A former top executive at Colonial Capital, Matthew Grimes, and Emirati businessman Rashid al-Malik also were indicted on charges of acting as foreign agents without registering with the Justice Department.
Grimes has pleaded not guilty. Al-Malik fled the United States in 2018 after being questioned by the FBI.
Part of Barrack’s testimony Monday consisted of fending off accusations that he knew al-Malik was recruiting him to act as a United Arab Emirates lobbyist.
“Did it ever occur to you that maybe Rashid was some kind of government agent to the UAE?” Michael Schachter, Barrack’s attorney, asked.
“No sir,” Barrack replied.
“Did he ask if you were willing to agree to operate in the U.S. subject to direction or control of the UAE?” Schachter asked.
“Absolutely not,” Barrack replied.
Prosecutors said al-Malik posed as a businessman but operated secretly as a United Arab Emirates government agent.
“The defendant Barrack even called Rashid al-Malik the UAE’s secret weapon to influence the United States,” said assistant U.S. attorney Hiral Mehta.

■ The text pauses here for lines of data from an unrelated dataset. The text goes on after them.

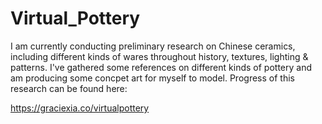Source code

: # Virtual_Pottery

I am currently conducting preliminary research on Chinese ceramics, including different kinds of wares throughout history, textures, lighting & patterns. I've gathered some references on different kinds of pottery and am producing some concpet art for myself to model. Progress of this research can be found here:

https://graciexia.co/virtualpottery
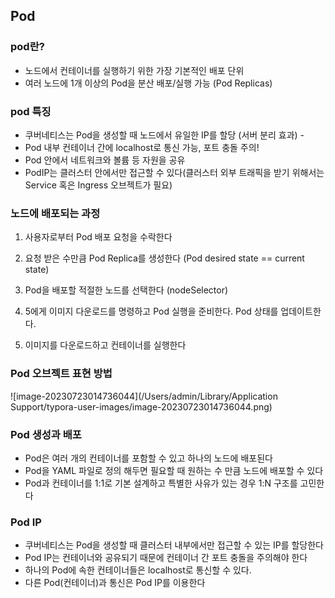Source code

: ## Pod 

### pod란?

- 노드에서 컨테이너를 실행하기 위한 가장 기본적인 배포 단위 
- 여러 노드에 1개 이상의 Pod을 분산 배포/실행 가능 (Pod Replicas)

### pod 특징

- 쿠버네티스는 Pod을 생성할 때 노드에서 유일한 IP를 할당 (서버 분리 효과) -
-  Pod 내부 컨테이너 간에 localhost로 통신 가능, 포트 충돌 주의!
-  Pod 안에서 네트워크와 볼륨 등 자원을 공유
- PodIP는 클러스터 안에서만 접근할 수 있다(클러스터 외부 트래픽을 받기 위해서는 Service 혹은 Ingress 오브젝트가 필요)

### 노드에 배포되는 과정 

1. 사용자로부터 Pod 배포 요청을 수락한다 
2. 요청 받은 수만큼 Pod Replica를 생성한다 (Pod desired state == current state)

3. Pod을 배포할 적절한 노드를 선택한다 (nodeSelector) 

4. 5에게 이미지 다운로드를 명령하고 Pod 실행을 준비한다. Pod 상태를 업데이트한다.
5. 이미지를 다운로드하고 컨테이너를 실행한다

### Pod 오브젝트 표현 방법

![image-20230723014736044](/Users/admin/Library/Application Support/typora-user-images/image-20230723014736044.png)

### Pod 생성과 배포 

- Pod은 여러 개의 컨테이너를 포함할 수 있고 하나의 노드에 배포된다 
- Pod을 YAML 파일로 정의 해두면 필요할 때 원하는 수 만큼 노드에 배포할 수 있다 
- Pod과 컨테이너를 1:1로 기본 설계하고 특별한 사유가 있는 경우 1:N 구조를 고민한다

### Pod IP

- 쿠버네티스는 Pod을 생성할 때 클러스터 내부에서만 접근할 수 있는 IP를 할당한다 
- Pod IP는 컨테이너와 공유되기 때문에 컨테이너 간 포트 충돌을 주의해야 한다 
- 하나의 Pod에 속한 컨테이너들은 localhost로 통신할 수 있다. 
- 다른 Pod(컨테이너)과 통신은 Pod IP를 이용한다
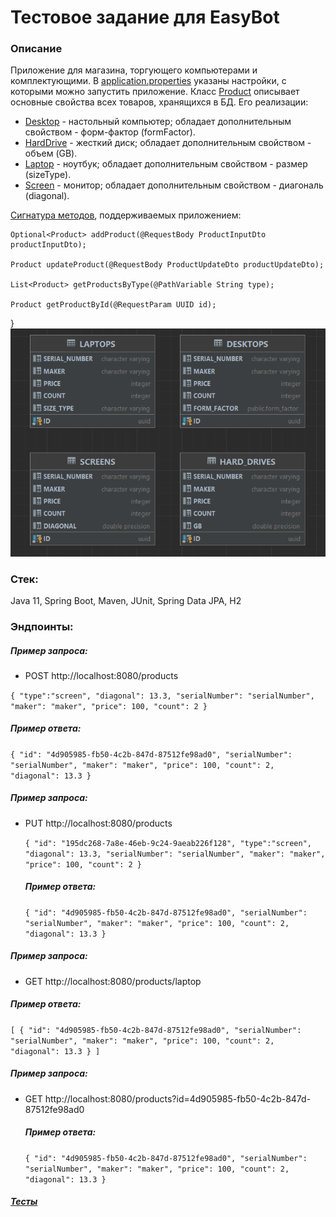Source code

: # Тестовое задание для EasyBot

### Описание
Приложение для магазина, торгующего компьютерами и комплектующими.
В [application.properties](src/main/resources/application.properties) указаны настройки, с которыми можно запустить приложение.
Класс [Product](src/main/java/easyBot/testTask/model/Product.java) описывает основные свойства всех товаров, хранящихся в БД. 
Его реализации:
* [Desktop](src/main/java/easyBot/testTask/model/Desktop.java) - настольный компьютер; обладает дополнительным свойством - форм-фактор (formFactor).
* [HardDrive](src/main/java/easyBot/testTask/model/HardDrive.java) - жесткий диск; обладает дополнительным свойством - объем (GB).
* [Laptop](src/main/java/easyBot/testTask/model/Laptop.java) - ноутбук; обладает дополнительным свойством - размер (sizeType).
* [Screen](src/main/java/easyBot/testTask/model/Screen.java) - монитор; обладает дополнительным свойством - диагональ (diagonal).

[Сигнатура методов](src/main/java/easyBot/testTask/controller/ProductController.java), поддерживаемых приложением:

    Optional<Product> addProduct(@RequestBody ProductInputDto productInputDto);

    Product updateProduct(@RequestBody ProductUpdateDto productUpdateDto);

    List<Product> getProductsByType(@PathVariable String type);

    Product getProductById(@RequestParam UUID id);
}
 ![img.png](img.png)

### Стек:
Java 11, Spring Boot, Maven, JUnit, Spring Data JPA, H2

### Эндпоинты:

##### Пример запроса: #####
* POST http://localhost:8080/products

 `{
  "type":"screen",
  "diagonal": 13.3,
  "serialNumber": "serialNumber",
  "maker": "maker",
  "price": 100,
  "count": 2
  }`
  ##### Пример ответа: #####
  `{
  "id": "4d905985-fb50-4c2b-847d-87512fe98ad0",
  "serialNumber": "serialNumber",
  "maker": "maker",
  "price": 100,
  "count": 2,
  "diagonal": 13.3
  }`
##### Пример запроса: #####
* PUT http://localhost:8080/products
 
  `{
  "id": "195dc268-7a8e-46eb-9c24-9aeab226f128",
  "type":"screen",
  "diagonal": 13.3,
  "serialNumber": "serialNumber",
  "maker": "maker",
  "price": 100,
  "count": 2
  }`
  ##### Пример ответа: #####
  `{
  "id": "4d905985-fb50-4c2b-847d-87512fe98ad0",
  "serialNumber": "serialNumber",
  "maker": "maker",
  "price": 100,
  "count": 2,
  "diagonal": 13.3
  }`
##### Пример запроса: #####
* GET http://localhost:8080/products/laptop
##### Пример ответа: #####
`[
{
"id": "4d905985-fb50-4c2b-847d-87512fe98ad0",
"serialNumber": "serialNumber",
"maker": "maker",
"price": 100,
"count": 2,
"diagonal": 13.3
}
]`

##### Пример запроса: #####
* GET http://localhost:8080/products?id=4d905985-fb50-4c2b-847d-87512fe98ad0
  ##### Пример ответа: #####
  `{
  "id": "4d905985-fb50-4c2b-847d-87512fe98ad0",
  "serialNumber": "serialNumber",
  "maker": "maker",
  "price": 100,
  "count": 2,
  "diagonal": 13.3
  }`

##### [Тесты](src/test/java/easyBot/testTask/service/ProductServiceTest.java) ####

Barrack admitted to meeting with United Arab Emirates officials but said he believed he was trying to help foreign relations, such as after Trump banned travel in 2017 to the United States for 90 days from seven predominantly Muslim countries. The executive order prompted protests in the United States and condemnations among Middle Eastern countries.
“I knew that Donald Trump, regardless of what anybody thought, was smart, was instinctively attuned to different points of view and that this Muslim ban thing, in my opinion, was a big problem for him … ” Barrack said. “What President Trump didn’t have was any of the reps of the Muslim community or the Arab community [advising him] about what to do. And I thought it would be beneficial for all of them to create a dialogue.”
Shortly before Barrack testified, Trump posted a message on his Truth Social internet platform, saying Barrack is a “highly respected businessman.” Trump also said he did not believe Barrack was a United Arab Emirates agent.
“He is being unfairly persecuted only because he is a supporter of ‘Trump,’” Trump said in his message.
Barrack was less complimentary of the former president.
When asked by his attorney whether he would have backed a different presidential candidate if he knew what would happen in the Trump administration, Barrack replied, “In hindsight, unquestionably.”
He said he never would have guessed his presidency would be so divisive.
The prosecution has ended its portion of the trial that has stretched for five weeks. The defense continued Tuesday.